Microchip Technology adds CPLD-like logic to low-cost PIC MCUs
Microchip Technology has expanded its Configurable Logic Block (CLB) microcontroller portfolio with two new device families — the PIC16F13276 and PIC18-Q35 — that embed Complex Programmable Logic Device (CPLD)-like functionality directly inside a low-power MCU. The Chandler, Arizona-based semiconductor company says the move is aimed at engineers building timing-critical systems for motor control, industrial automation and automotive safety, where software-based execution latency and nondeterministic behaviour create design headaches.

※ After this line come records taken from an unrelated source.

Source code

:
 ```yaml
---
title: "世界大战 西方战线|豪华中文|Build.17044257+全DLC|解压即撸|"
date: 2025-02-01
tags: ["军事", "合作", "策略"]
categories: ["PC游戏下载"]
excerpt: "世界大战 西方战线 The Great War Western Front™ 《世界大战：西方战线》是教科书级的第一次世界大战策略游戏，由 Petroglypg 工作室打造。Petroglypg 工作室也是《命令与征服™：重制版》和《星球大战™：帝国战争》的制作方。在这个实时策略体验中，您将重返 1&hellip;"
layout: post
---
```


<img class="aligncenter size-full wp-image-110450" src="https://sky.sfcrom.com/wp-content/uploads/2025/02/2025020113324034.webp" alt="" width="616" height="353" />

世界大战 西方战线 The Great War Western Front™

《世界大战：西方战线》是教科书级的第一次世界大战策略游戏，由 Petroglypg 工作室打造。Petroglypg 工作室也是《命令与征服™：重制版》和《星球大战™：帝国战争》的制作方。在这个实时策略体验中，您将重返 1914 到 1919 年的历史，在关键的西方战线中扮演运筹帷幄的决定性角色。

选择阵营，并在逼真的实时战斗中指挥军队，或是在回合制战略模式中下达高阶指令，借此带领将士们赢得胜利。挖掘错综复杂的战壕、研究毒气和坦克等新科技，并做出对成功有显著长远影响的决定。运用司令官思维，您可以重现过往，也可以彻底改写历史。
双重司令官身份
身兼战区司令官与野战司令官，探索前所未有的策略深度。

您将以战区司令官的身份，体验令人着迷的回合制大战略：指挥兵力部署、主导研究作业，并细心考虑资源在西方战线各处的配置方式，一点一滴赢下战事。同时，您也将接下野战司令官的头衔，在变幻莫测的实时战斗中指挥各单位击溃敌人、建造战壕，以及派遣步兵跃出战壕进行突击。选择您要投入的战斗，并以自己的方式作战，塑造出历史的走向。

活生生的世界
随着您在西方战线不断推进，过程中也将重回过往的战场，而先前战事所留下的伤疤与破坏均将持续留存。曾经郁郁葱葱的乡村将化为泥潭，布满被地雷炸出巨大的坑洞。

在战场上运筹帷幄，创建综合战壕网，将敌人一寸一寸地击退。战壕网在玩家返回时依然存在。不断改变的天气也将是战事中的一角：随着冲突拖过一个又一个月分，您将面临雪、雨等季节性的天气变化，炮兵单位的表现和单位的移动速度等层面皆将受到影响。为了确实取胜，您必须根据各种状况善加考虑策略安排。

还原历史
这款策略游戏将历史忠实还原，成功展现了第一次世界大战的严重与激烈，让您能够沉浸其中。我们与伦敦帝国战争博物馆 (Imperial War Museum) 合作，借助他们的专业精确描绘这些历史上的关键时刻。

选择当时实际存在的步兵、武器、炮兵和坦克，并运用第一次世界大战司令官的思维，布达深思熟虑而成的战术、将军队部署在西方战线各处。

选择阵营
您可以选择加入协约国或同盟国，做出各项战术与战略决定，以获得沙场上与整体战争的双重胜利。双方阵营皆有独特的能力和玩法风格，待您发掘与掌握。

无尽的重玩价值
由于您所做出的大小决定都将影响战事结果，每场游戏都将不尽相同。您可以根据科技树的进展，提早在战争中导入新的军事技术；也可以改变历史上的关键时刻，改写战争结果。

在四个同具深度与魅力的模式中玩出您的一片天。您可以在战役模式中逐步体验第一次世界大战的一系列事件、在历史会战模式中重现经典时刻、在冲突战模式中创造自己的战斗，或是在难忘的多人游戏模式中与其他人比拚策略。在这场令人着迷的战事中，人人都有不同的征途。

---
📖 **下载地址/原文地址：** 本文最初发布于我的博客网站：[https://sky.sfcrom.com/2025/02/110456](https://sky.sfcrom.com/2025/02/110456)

The core proposition is integration: rather than pairing a discrete CPLD with a separate MCU on the board, engineers can now offload parallel, deterministic logic to dedicated hardware on a single die. The PIC16F13276 family offers 32 logic elements; the larger PIC18-Q35 raises that to 128. Both families support automatic CLB loading at power-up or reset, meaning the logic block initialises independently of the CPU — a feature Microchip highlights as relevant to functional-safety and automotive applications where predictable startup sequencing is a requirement. Pricing starts at $0.32 per unit at volume for the PIC16F13276 and $0.62 for the PIC18-Q35.
The design case
Microchip argues the integrated approach reduces bill-of-materials count, board space and overall system cost relative to discrete CPLD-plus-MCU designs. The devices are engineered to be drop-in compatible with existing PIC16 and PIC18 designs, which lowers the migration barrier for customers with established schematics and firmware. An anti-tamper feature — Programming and Debugging Interface Disable (PDID) — is included to guard against unauthorised access and design cloning, a concern that has grown in embedded industrial and automotive supply chains.

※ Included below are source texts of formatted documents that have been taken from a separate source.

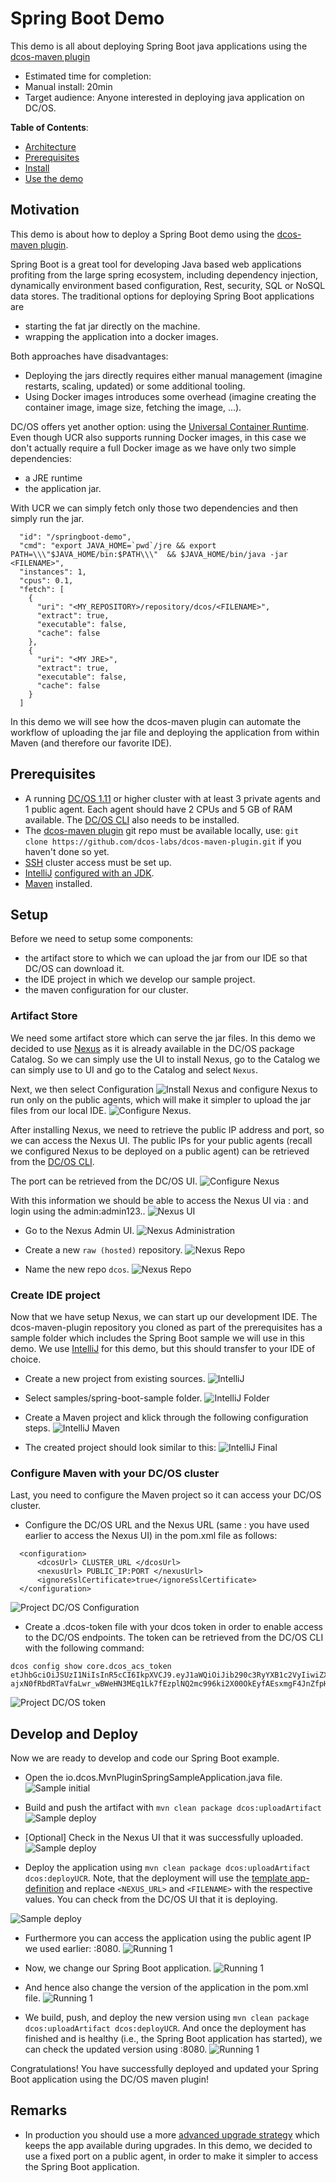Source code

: # Spring Boot Demo

This demo is all about deploying Spring Boot java applications using the [dcos-maven plugin](https://github.com/dcos-labs/dcos-maven-plugin)

- Estimated time for completion:
 - Manual install: 20min
- Target audience: Anyone interested in deploying java application on DC/OS.

**Table of Contents**:

- [Architecture](#architecture)
- [Prerequisites](#prerequisites)
- [Install](#install)
- [Use the demo](#use)


## Motivation

This demo is about how to deploy a Spring Boot demo using the [dcos-maven plugin](https://github.com/dcos-labs/dcos-maven-plugin).

Spring Boot is a great tool for developing Java based web applications profiting from the large spring ecosystem, including dependency injection, dynamically environment based configuration, Rest, security, SQL or NoSQL data stores.
The traditional options for deploying Spring Boot applications are
* starting the fat jar directly on the machine.
* wrapping the application into a docker images.

Both approaches have disadvantages:
* Deploying the jars directly requires either manual management (imagine restarts, scaling, updated) or some additional tooling.
* Using Docker images introduces some overhead (imagine creating the container image, image size, fetching the image, ...).

DC/OS offers yet another option: using the [Universal Container Runtime](https://docs.mesosphere.com/latest/deploying-services/containerizers/ucr/). Even though UCR also supports running Docker images, in this case we don't actually require a full Docker image as we have only two simple dependencies:
* a JRE runtime
* the application jar.

With UCR we can simply fetch only those two dependencies and then simply run the jar.

```
  "id": "/springboot-demo",
  "cmd": "export JAVA_HOME=`pwd`/jre && export PATH=\\\"$JAVA_HOME/bin:$PATH\\\"  && $JAVA_HOME/bin/java -jar <FILENAME>",
  "instances": 1,
  "cpus": 0.1,
  "fetch": [
    {
      "uri": "<MY_REPOSITORY>/repository/dcos/<FILENAME>",
      "extract": true,
      "executable": false,
      "cache": false
    },
    {
      "uri": "<MY JRE>",
      "extract": true,
      "executable": false,
      "cache": false
    }
  ]
  ```

In this demo we will see how the dcos-maven plugin can automate the workflow of uploading the jar file and deploying the application from within Maven (and therefore our favorite IDE).


## Prerequisites

- A running [DC/OS 1.11](https://dcos.io/releases/) or higher cluster with at least 3 private agents and 1 public agent. Each agent should have 2 CPUs and 5 GB of RAM available. The [DC/OS CLI](https://docs.mesosphere.com/latest/cli/install/) also needs to be installed.
- The [dcos-maven plugin](https://github.com/dcos-labs/dcos-maven-plugin) git repo must be available locally, use: `git clone https://github.com/dcos-labs/dcos-maven-plugin.git` if you haven't done so yet.
- [SSH](https://docs.mesosphere.com/latest/administering-clusters/sshcluster/) cluster access must be set up.
- [IntelliJ](https://www.jetbrains.com/idea/download) [configured with an JDK](https://intellij-support.jetbrains.com/hc/en-us/articles/206544879-Selecting-the-JDK-version-the-IDE-will-run-under).
- [Maven](https://maven.apache.org/download.cgi) installed.

## Setup

Before we need to setup some components:

* the artifact store to which we can upload the jar from our IDE so that DC/OS can download it.
* the IDE project in which we develop our sample project.
* the maven configuration for our cluster.

### Artifact Store

We need some artifact store which can serve the jar files. In this demo we decided to use
[Nexus](https://www.sonatype.com/nexus-repository-sonatype) as it is already available in the DC/OS package Catalog.
So we can simply use the UI to install Nexus, go to the Catalog
 we can simply use to UI and go to the Catalog and select `Nexus`.

Next, we then select Configuration
![Install Nexus](images/nexus_install.png)
and configure Nexus to run only on the public agents, which will make it simpler to upload the jar files from our local IDE.
![Configure Nexus](images/nexus_configure.png).

After installing Nexus, we need to retrieve the public IP address and port, so we can access the Nexus UI.
The public IPs for your public agents (recall we configured Nexus to be deployed on a public agent) can be retrieved from the [DC/OS CLI](https://docs.mesosphere.com/latest/administering-clusters/locate-public-agent/).

The port can be retrieved from the DC/OS UI.
![Configure Nexus](images/nexus_port.png)

With this information we should be able to access the Nexus UI via <publicIP>:<port> and login using the admin:admin123..
![Nexus UI](images/nexus_ui.png)

* Go to the Nexus Admin UI.
![Nexus Administration](images/nexus_admin.png)

* Create a new `raw (hosted)` repository.
![Nexus Repo](images/nexus_repo.png)

* Name the new repo `dcos`.
![Nexus Repo](images/nexus_reponame.png)

### Create IDE project

Now that we have setup Nexus, we can start up our development IDE. The dcos-maven-plugin repository you cloned as part of the prerequisites has a sample folder which includes the Spring Boot sample we will use in this demo. We use [IntelliJ](https://www.jetbrains.com/idea/) for this demo, but this should transfer to your IDE of choice.



* Create a new project from existing sources.
![IntelliJ](images/intellij-new.png)

* Select samples/spring-boot-sample folder.
![IntelliJ Folder](images/intellij_folder.png)

* Create a Maven project and klick through the following configuration steps.
![IntelliJ Maven](images/intellij_maven.png)

* The created project should look similar to this:
![IntelliJ Final](images/intellij_final.png)


### Configure Maven with your DC/OS cluster

Last, you need to configure the Maven project so it can access your DC/OS cluster.

* Configure the DC/OS URL and the Nexus URL (same <publicIP>:<port> you have used earlier to access the Nexus UI) in the pom.xml file as follows:
```
  <configuration>
      <dcosUrl> CLUSTER_URL </dcosUrl>
      <nexusUrl> PUBLIC_IP:PORT </nexusUrl>
      <ignoreSslCertificate>true</ignoreSslCertificate>
  </configuration>
```
![Project DC/OS Configuration](images/project_dcos.png)

* Create a .dcos-token file with your dcos token in order to enable access to the DC/OS endpoints. The token can be retrieved from the DC/OS CLI with the following command:
```
dcos config show core.dcos_acs_token
etJhbGciOiJSUzI1NiIsInR5cCI6IkpXVCJ9.eyJ1aWQiOiJib290c3RyYXB1c2VyIiwiZXhwIjoxNTA2ODY0ODEyfQ.UbhBdzZHZPErhXWLQnKT5SLqYubwK6g0we4DjfqkSOWB43gozzDtL1jutrc7zlg5ipHjtneAn4oskkYVqc-ajxN0fRbdRTaVfaLwr_wBWeHN3MEq1Lk7fEzplNQ2mc996ki2X00OkEyfAEsxmgF4JnZfpHBHBg9kOCUprLNc1vpD5y73mv5FVvFCG1QvZCtkSsFvRl23vWGErkcY05Gj5CKHHyOCWl6POBlzrrz0ubRFTpdkRMjHBWtMI6XuTOz6iSKYeySBMmY_aqH91ZlZJMuXO1XxuXBotToOm2aqYhNqlFA8yEuvnEOxbVz5Tcp2XUik3BoDiNrCee_PKjLXzcv
```
![Project DC/OS token](images/project_token.png)


## Develop and Deploy

Now we are ready to develop and code our Spring Boot example.

* Open the io.dcos.MvnPluginSpringSampleApplication.java file.
![Sample initial](images/sample_initial.png)

* Build and push the artifact with `mvn clean package dcos:uploadArtifact`
![Sample deploy](images/sample_deploy.png)

* [Optional] Check in the Nexus UI that it was successfully uploaded.
![Sample deploy](images/nexus_2.png)

* Deploy the application using `mvn clean package dcos:uploadArtifact dcos:deployUCR`.
Note, that the deployment will use the [template app-definition](https://github.com/dcos-labs/dcos-maven-plugin/blob/master/samples/spring-boot-sample/application.json) and replace `<NEXUS_URL>` and `<FILENAME>`
with the respective values. You can check from the DC/OS UI that it is deploying.

![Sample deploy](images/dcos.png)

* Furthermore you can access the application using the public agent IP we used earlier: <publicIP>:8080.
![Running 1](images/running_1.png)


* Now, we change our Spring Boot application.
![Running 1](images/sample_2.png)

* And hence also change the version of the application in the pom.xml file.
![Running 1](images/pom_2.png)

* We build, push, and deploy the new version using `mvn clean package dcos:uploadArtifact dcos:deployUCR`.
And once the deployment has finished and is healthy (i.e., the Spring Boot application has started), we can check the updated version using <publicIP>:8080.
![Running 1](images/running_2.png)

Congratulations! You have successfully deployed and updated your Spring Boot application using the DC/OS maven plugin!

## Remarks
* In production you should use a more [advanced upgrade strategy](https://mesosphere.github.io/marathon/docs/blue-green-deploy.html) which keeps the app available during upgrades. In this demo, we decided to use a fixed port on a public agent, in order to make it simpler to access the Spring Boot application.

Greg Robinson, corporate vice president of Microchip's MCU business unit, said the development was driven by customer design problems rather than competitive benchmarking. "By enabling CPLD-like functionality on a low-power, cost-effective microcontroller, these two families give engineers an easy way to add programmable logic to their designs," he said.
On the tooling side, Microchip has updated its CLB Configuration tool to run inside Microsoft Visual Studio Code via a drag-and-drop graphical interface, removing the need to write Hardware Description Language (HDL) code or manually configure registers. An integrated synthesiser adds timing analysis, simulation and hardware debug in the same workflow. Both families are also supported by Microchip's established MPLAB X IDE and MPLAB Code Configurator, and evaluation kits (the PIC18F56Q35 and PIC16F13276 Curiosity Nano boards) are available for prototyping.
Market context
The market for mixed-signal and programmable-logic-integrated MCUs has been quietly expanding as embedded applications in automotive and industrial automation demand tighter real-time control without the cost penalty of larger FPGAs or the latency of pure software solutions. Microchip competes in this space against Texas Instruments, Renesas, STMicroelectronics and NXP Semiconductors, all of which offer varying degrees of hardware-accelerated peripheral logic in their MCU lines.

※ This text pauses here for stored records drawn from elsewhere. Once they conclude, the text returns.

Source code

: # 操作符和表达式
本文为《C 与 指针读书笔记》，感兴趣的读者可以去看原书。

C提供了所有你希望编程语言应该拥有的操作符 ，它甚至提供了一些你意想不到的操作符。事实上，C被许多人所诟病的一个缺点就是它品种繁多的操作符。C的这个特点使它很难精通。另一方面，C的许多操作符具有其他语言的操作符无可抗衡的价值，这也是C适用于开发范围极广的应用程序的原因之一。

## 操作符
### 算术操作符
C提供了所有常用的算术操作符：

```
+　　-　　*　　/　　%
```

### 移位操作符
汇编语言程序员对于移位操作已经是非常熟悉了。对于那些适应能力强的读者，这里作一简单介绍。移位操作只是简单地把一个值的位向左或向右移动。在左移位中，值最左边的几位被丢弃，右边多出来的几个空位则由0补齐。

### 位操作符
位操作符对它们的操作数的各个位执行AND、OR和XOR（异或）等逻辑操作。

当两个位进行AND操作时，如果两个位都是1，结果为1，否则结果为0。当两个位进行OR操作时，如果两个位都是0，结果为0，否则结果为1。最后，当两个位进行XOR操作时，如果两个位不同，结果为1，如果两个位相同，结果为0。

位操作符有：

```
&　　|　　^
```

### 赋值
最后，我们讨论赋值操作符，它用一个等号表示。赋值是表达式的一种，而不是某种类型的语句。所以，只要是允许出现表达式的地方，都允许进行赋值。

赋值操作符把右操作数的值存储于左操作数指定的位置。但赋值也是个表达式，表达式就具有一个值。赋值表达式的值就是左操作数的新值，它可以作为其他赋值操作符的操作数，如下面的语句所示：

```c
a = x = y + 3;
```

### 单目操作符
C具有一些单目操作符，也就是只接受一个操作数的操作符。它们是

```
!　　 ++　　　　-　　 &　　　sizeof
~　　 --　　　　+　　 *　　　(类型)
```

At the sub-$1 price point, Microchip is targeting cost-sensitive, high-volume applications — home appliances, BLDC motor drivers, industrial sensors — where a BOM reduction of even a single discrete component can meaningfully affect unit economics. The automotive safety angle adds a longer-term growth lever: ISO 26262 functional-safety requirements increasingly demand deterministic hardware behaviour, favouring integrated logic over software-only control loops. Whether 128 logic elements satisfies the complexity needs of higher-end automotive subsystems remains a question; designers requiring several hundred logic elements will still be looking at standalone CPLDs or low-density FPGAs. Microchip has not disclosed a roadmap for higher logic-element counts in the CLB portfolio.